日中はすっかり汗ばむ陽気となり、夏が近づいてきたことを肌で感じます。今回は、伊賀市の花之木、長田地区に点在する十数か所のため池を巡ります。(取材・山岡博輝)【表紙写真:天神池から北池や水田地帯を望む】

 地図で見ると、花之木地区の大内から大野木、長田地区の朝屋、長田にかけては、集落の山側に数多くのため池があります。地元で農作業をしていた方に聞くと、古くから田んぼに水を供給してきたため池は、地元の人たちが維持管理を続けているとのことでした。

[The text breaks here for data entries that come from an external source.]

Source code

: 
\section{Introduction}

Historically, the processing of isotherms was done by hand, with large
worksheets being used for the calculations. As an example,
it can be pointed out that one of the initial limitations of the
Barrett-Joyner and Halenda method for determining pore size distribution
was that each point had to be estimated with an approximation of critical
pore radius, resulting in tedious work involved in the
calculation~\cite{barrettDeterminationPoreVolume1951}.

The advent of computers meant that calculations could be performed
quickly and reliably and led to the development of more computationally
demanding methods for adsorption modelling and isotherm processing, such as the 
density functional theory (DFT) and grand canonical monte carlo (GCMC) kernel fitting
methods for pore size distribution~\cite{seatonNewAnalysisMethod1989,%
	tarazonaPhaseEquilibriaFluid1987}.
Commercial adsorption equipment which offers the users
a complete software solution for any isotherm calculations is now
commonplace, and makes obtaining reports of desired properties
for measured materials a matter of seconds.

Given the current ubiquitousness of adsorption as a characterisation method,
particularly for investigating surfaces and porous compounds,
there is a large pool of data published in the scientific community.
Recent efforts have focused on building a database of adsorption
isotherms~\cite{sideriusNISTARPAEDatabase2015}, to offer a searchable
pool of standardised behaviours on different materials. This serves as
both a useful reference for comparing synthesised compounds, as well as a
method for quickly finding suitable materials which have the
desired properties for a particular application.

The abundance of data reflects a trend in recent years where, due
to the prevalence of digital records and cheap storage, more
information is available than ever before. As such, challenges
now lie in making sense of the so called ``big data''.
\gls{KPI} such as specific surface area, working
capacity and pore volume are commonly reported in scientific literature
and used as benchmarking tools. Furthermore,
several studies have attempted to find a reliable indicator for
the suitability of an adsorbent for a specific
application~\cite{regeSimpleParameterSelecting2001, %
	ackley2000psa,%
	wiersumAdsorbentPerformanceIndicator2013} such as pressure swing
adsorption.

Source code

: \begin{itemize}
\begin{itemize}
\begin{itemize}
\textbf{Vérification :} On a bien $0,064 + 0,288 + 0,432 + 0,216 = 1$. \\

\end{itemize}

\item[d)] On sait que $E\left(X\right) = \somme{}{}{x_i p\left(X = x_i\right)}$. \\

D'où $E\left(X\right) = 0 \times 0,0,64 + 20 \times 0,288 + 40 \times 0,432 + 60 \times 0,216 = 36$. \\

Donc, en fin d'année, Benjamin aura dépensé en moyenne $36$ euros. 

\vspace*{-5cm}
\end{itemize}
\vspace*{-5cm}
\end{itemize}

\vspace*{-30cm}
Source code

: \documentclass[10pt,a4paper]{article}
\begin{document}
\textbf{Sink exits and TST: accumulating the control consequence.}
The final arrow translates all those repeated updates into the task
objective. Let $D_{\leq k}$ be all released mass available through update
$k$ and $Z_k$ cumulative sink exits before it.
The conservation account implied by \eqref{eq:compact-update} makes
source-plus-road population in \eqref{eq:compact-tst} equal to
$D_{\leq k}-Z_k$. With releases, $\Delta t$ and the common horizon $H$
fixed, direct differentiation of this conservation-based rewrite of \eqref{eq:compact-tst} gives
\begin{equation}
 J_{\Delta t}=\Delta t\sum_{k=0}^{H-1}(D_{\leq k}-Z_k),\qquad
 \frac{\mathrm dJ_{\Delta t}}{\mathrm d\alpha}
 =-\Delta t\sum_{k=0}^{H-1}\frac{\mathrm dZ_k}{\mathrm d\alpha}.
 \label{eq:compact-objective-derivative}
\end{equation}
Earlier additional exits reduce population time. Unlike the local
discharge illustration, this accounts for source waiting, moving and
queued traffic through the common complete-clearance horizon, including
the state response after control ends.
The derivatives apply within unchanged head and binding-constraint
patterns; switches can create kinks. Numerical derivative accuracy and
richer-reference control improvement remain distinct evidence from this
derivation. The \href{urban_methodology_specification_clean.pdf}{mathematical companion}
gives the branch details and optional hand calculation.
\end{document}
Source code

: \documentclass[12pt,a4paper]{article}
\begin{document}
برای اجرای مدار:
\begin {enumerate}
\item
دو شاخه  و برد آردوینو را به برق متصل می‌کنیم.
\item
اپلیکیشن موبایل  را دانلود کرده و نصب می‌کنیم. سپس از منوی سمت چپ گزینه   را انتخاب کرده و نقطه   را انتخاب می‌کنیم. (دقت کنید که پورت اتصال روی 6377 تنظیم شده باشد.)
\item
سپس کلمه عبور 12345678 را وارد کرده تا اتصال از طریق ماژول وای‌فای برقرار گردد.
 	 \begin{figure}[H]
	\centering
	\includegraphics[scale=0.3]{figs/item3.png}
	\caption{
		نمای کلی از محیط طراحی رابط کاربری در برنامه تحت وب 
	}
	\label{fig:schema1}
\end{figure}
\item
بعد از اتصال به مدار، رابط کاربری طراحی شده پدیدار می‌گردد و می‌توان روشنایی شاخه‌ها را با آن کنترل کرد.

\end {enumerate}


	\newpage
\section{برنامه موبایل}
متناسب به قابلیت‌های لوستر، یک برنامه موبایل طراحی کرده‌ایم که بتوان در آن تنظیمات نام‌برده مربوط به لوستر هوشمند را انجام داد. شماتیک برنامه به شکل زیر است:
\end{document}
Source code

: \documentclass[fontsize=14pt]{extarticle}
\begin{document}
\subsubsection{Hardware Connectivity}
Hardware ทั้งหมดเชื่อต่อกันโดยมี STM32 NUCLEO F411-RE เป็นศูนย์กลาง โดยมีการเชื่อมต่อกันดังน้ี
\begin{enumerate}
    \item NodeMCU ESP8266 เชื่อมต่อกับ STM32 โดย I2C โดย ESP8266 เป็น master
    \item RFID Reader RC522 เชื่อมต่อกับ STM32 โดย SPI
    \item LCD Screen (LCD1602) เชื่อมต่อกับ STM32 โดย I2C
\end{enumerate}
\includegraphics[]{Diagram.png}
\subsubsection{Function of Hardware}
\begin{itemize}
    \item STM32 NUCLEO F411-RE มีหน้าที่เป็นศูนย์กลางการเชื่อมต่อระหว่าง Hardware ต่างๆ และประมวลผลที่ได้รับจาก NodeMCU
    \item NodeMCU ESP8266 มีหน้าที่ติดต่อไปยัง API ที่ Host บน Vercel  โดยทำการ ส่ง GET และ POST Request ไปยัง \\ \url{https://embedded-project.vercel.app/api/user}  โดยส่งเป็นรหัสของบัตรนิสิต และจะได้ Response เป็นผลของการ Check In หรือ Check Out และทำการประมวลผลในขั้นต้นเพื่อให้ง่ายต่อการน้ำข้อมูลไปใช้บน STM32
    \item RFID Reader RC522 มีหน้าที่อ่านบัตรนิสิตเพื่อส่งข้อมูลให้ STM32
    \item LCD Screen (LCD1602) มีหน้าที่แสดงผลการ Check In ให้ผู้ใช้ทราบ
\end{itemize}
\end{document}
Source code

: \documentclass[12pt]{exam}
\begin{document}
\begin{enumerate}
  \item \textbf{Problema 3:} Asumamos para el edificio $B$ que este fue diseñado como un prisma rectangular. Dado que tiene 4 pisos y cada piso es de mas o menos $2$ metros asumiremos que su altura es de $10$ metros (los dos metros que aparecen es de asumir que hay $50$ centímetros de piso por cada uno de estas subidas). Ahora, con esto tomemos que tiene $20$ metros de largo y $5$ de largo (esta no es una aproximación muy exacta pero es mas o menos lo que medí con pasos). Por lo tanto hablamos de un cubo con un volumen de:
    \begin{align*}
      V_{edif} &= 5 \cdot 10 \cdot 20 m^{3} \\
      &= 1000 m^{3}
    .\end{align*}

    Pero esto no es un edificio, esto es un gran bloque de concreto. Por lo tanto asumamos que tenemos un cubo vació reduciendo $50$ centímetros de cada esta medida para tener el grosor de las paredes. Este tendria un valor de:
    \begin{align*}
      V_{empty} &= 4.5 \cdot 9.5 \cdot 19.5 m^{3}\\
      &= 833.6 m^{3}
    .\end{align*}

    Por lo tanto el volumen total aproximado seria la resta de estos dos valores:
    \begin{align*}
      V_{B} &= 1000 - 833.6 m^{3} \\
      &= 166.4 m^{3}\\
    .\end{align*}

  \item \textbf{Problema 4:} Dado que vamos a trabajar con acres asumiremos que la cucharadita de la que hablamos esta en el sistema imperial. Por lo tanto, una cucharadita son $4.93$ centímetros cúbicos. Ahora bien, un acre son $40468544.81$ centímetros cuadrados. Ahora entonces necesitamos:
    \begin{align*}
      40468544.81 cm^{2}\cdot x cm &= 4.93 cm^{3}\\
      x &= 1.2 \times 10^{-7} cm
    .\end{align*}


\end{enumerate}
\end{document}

 5月9日、午後0時半ごろ、名阪国道大内インター付近を出発。夕立があるかもしれないという予報でしたが、なんとか持ちそうです。近くを通る広域農道は大型車も多く、横断には注意が必要です。

下池から上池に通じる小道へ

 市民センター脇を抜けて国道を渡り、山の中へ進む小道へ。この先に4つの池があるようです。最初に現れた下池では、ツツジやフジが見頃を迎え、続いて、その数倍の面積がある上池では鳥のさえずりとカエルの鳴き声が響いていました。

下池、上池、飛ヶ谷池から最奥の今池へ

 散策にちょうど良い砂利と土の道を進み、飛ヶ谷池へ。今度はウシガエルでしょうか、低く大きな声がこだましています。記者の背丈を超すほどに育ったタケノコが並ぶ道をたどり、最奥の今池へ。ここから先は道が不明瞭なため、大野木の集落へ戻ることにします。

シロツメクサが咲く大野木大池

 花壇や畑に色とりどりの花が咲き誇る集落を抜け、山側へ。小休止した願成寺の西には大野木大池があり、土手には花を求めるチョウやハチが飛び回っていました。振り返ると、階段状に続く田んぼが菅原大邊神社の参道に沿って続き、北方には伊賀上野城の天守閣が見えました。

 神社に立ち寄り、白やピンクのツツジが咲く参道を下ります。あちこちの水路で水音がするのは、田植えの時期ならではのこと。大野木から朝屋へと進み、西側の山手に池の土手が見えてきました。坂を上ると、天神池と中小の池が他に3つ。高台から水田地帯を一望すると、心地良い風が吹き抜けていきました。

 来た道へ戻り、集落を抜けて地蔵のある十字路を西側に上ると、休耕田には一面にレンゲが咲き、その先には朝屋大池など4つほどの池が隣り合って広がっています。ほとんど波紋のない深緑色の水面は、どこか厳かで幻想的でもありました。

朝屋大池の北側にある北池

 ここからの帰りは、南北に走る交通量の多い道を避けながら、さきほど眺めていた水田地帯をひたすら歩きます。遊水地の堤頂に並ぶアカツメクサの花越しに風景を撮影しようと思いましたが、雲行きも心配なので、少し急ぎ足でゴールを目指しました。

 スタートから約2時間半、道のりにして6キロほどでしたが、細かく寄り道や撮影をしながらだったため、戻ってきたのは午後3時すぎ。歩数計は1万2115歩でした。